~Engineers solve problems, I solve engineer's problems 🤘
Firstly we don’t have any on-premise database instances so it makes our life much easier. Few things to note before designing your disaster recovery approach is RTO (Recovery time objective) and RPO (Recovery point objective) metrics. Both of these can vary from service to service as well as business to business. RTO is the maximum acceptable length of time that your application can be offline, and RPO is s the maximum acceptable length of time during which data might be lost from your application due to a major incident. The values of these you set yourself as part of your SLAs (Service level agreements). And over time you improve them and make them less as much as possible. Here is our approach:
Its quite easy to configure HA on both gcloud console and through automation (we use terraform btw). gcloud instructions here terraform here
One tip is to try and enable HA while creating new instance when it does not have data. Enabling it later on existing SQL causes a down time. And the down time depends on how much data is there in the SQL at the point you are enabling it.
Gcloud provides option to setup automated backups at your preferred time.
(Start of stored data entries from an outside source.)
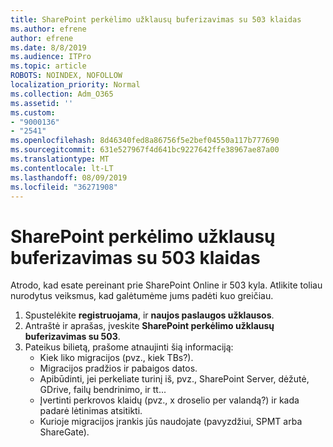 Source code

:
 ```yaml
---
title: SharePoint perkėlimo užklausų buferizavimas su 503 klaidas
ms.author: efrene
author: efrene
ms.date: 8/8/2019
ms.audience: ITPro
ms.topic: article
ROBOTS: NOINDEX, NOFOLLOW
localization_priority: Normal
ms.collection: Adm_O365
ms.assetid: ''
ms.custom:
- "9000136"
- "2541"
ms.openlocfilehash: 8d46340fed8a86756f5e2bef04550a117b777690
ms.sourcegitcommit: 631e527967f4d641bc9227642ffe38967ae87a00
ms.translationtype: MT
ms.contentlocale: lt-LT
ms.lasthandoff: 08/09/2019
ms.locfileid: "36271908"
---
```

# <a name="sharepoint-migration-throttling-with-503-errors"></a>SharePoint perkėlimo užklausų buferizavimas su 503 klaidas

Atrodo, kad esate pereinant prie SharePoint Online ir 503 kyla. Atlikite toliau nurodytus veiksmus, kad galėtumėme jums padėti kuo greičiau. 

1. Spustelėkite **registruojama**, ir **naujos paslaugos užklausos**.
2. Antraštė ir aprašas, įveskite **SharePoint perkėlimo užklausų buferizavimas su 503**.
3. Pateikus bilietą, prašome atnaujinti šią informaciją:
    - Kiek liko migracijos (pvz., kiek TBs?).
    - Migracijos pradžios ir pabaigos datos.
    - Apibūdinti, jei perkeliate turinį iš, pvz., SharePoint Server, dėžutė, GDrive, failų bendrinimo, ir tt...
    - Įvertinti perkrovos klaidų (pvz., x droselio per valandą?) ir kada padarė lėtinimas atsitikti.
    - Kurioje migracijos įrankis jūs naudojate (pavyzdžiui, SPMT arba ShareGate).



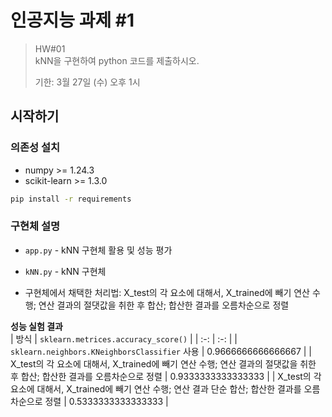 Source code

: # 인공지능 과제 \#1

> HW#01  
> kNN을 구현하여 python 코드를 제출하시오.  
> 
> 기한: 3월 27일 (수) 오후 1시  

## 시작하기

### 의존성 설치

* numpy >= 1.24.3
* scikit-learn >= 1.3.0

```bash
pip install -r requirements
```

### 구현체 설명

* `app.py` - kNN 구현체 활용 및 성능 평가
* `kNN.py` - kNN 구현체

* 구현체에서 채택한 처리법: X_test의 각 요소에 대해서, X_trained에 빼기 연산 수행; 연산 결과의 절댓값을 취한 후 합산; 합산한 결과를 오름차순으로 정렬

**성능 실험 결과**   
| 방식 | `sklearn.metrices.accuracy_score()` |
| :-: | :-: |
| `sklearn.neighbors.KNeighborsClassifier` 사용 | $0.9666666666666667$ |
| X_test의 각 요소에 대해서, X_trained에 빼기 연산 수행; 연산 결과의 절댓값을 취한 후 합산; 합산한 결과를 오름차순으로 정렬 | $0.9333333333333333$ |
| X_test의 각 요소에 대해서, X_trained에 빼기 연산 수행; 연산 결과 단순 합산; 합산한 결과를 오름차순으로 정렬 | $0.5333333333333333$ |
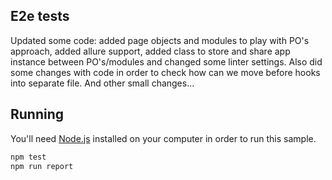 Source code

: 
## E2e tests

Updated some code: added page objects and modules to play with PO's approach, added allure support, added class to store and share app instance between PO's/modules and changed some linter settings. Also did some changes with code in order to check how can we move before hooks into separate file. And other small changes... 

## Running

You'll need [Node.js](https://nodejs.org) installed on your computer in order to run this sample.

```bash
npm test
npm run report
```
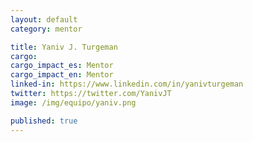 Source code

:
```yaml
---
layout: default
category: mentor

title: Yaniv J. Turgeman
cargo:
cargo_impact_es: Mentor
cargo_impact_en: Mentor
linked-in: https://www.linkedin.com/in/yanivturgeman
twitter: https://twitter.com/YanivJT
image: /img/equipo/yaniv.png

published: true
---
```


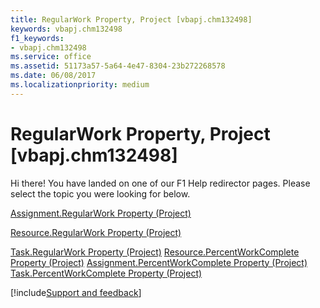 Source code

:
 ```yaml
---
title: RegularWork Property, Project [vbapj.chm132498]
keywords: vbapj.chm132498
f1_keywords:
- vbapj.chm132498
ms.service: office
ms.assetid: 51173a57-5a64-4e47-8304-23b272268578
ms.date: 06/08/2017
ms.localizationpriority: medium
---
```



# RegularWork Property, Project [vbapj.chm132498]

Hi there! You have landed on one of our F1 Help redirector pages. Please select the topic you were looking for below.

[Assignment.RegularWork Property (Project)](https://msdn.microsoft.com/library/af65d263-f5e2-158d-bfe0-99062ea1b53c%28Office.15%29.aspx)

[Resource.RegularWork Property (Project)](https://msdn.microsoft.com/library/6be918d8-b1ac-cc5a-22cd-dc3b13ff929c%28Office.15%29.aspx)

[Task.RegularWork Property (Project)](https://msdn.microsoft.com/library/1a8de95a-7865-16be-f75a-a995ea8d71f1%28Office.15%29.aspx)
[Resource.PercentWorkComplete Property (Project)](https://msdn.microsoft.com/library/d1a26d38-f5da-2752-f8bd-3e02779672fc%28Office.15%29.aspx)
[Assignment.PercentWorkComplete Property (Project)](https://msdn.microsoft.com/library/9535e887-e15c-ebd7-c65f-a3e8d80b8f99%28Office.15%29.aspx)
[Task.PercentWorkComplete Property (Project)](https://msdn.microsoft.com/library/f1b1dc5e-843c-ca0f-72f1-f8d7cdf6edab%28Office.15%29.aspx)

[!include[Support and feedback](~/includes/feedback-boilerplate.md)]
You can enable it easily and its always good to keep the time slot as the one during which database has less activity because while creating backup the performance of database take a hit. more info here
Gcloud also offers point-in-time recovery of SQL. This is by default enabled. more info here
Apart from automated backups, its always good to create many on-demand backups of your crucial SQL instances. Best way is to automate the process. We have it as a cronjob running in our Kubernetes.
Tip: store your automated on-demand backups at a different place then your regular automated backups.
Same region replica is for all the apps that does read operations to database and cross region replicas are for disaster recovery case. in case there is an issue with gcloud region. Choosing the right size of replicas is also crucial, it does not have to be the same as the master instance but it needs to big enough to handle load once it is promoted (in case of incident) more info here
Nothing will give you more confidence in your disaster recovery strategy then actually having an incident and recovering from it. The next best is simulating it. :D
Tip: Do a full process of incident protocol while simulating e.g. going for the backup or cross region replica and making it primary and then making apps use it. One thing is when you promote a replica you have to setup HA and automated backups etc for it manually e.g. its not done by default. So do it right after creating replica rather then doing at later stage and then taking another hit of downtime.